What you are asked to do
Although the data below holds other lines too, output only those from the line with "- Store token" up to and including the line with "- 100 requests", exactly as they appear.

+--

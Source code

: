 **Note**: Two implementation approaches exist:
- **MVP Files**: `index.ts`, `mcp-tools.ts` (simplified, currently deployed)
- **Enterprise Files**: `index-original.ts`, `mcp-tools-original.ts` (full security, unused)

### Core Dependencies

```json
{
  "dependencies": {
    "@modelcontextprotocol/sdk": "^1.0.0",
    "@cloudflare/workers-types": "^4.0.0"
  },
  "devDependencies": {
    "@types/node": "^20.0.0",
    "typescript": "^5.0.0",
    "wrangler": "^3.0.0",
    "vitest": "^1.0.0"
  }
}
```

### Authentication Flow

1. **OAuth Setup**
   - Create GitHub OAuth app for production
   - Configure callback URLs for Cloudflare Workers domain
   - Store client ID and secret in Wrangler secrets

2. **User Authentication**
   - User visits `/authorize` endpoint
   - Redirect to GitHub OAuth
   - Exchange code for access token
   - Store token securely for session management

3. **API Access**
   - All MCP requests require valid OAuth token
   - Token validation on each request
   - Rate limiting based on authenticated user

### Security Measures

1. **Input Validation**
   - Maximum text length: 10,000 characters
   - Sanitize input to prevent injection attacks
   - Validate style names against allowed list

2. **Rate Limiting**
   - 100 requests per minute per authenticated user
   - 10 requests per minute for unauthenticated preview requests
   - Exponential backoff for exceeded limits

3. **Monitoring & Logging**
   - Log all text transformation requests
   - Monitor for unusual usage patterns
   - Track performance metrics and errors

+--

Output of the exercise
   - Store token securely for session management

3. **API Access**
   - All MCP requests require valid OAuth token
   - Token validation on each request
   - Rate limiting based on authenticated user

### Security Measures

1. **Input Validation**
   - Maximum text length: 10,000 characters
   - Sanitize input to prevent injection attacks
   - Validate style names against allowed list

2. **Rate Limiting**
   - 100 requests per minute per authenticated user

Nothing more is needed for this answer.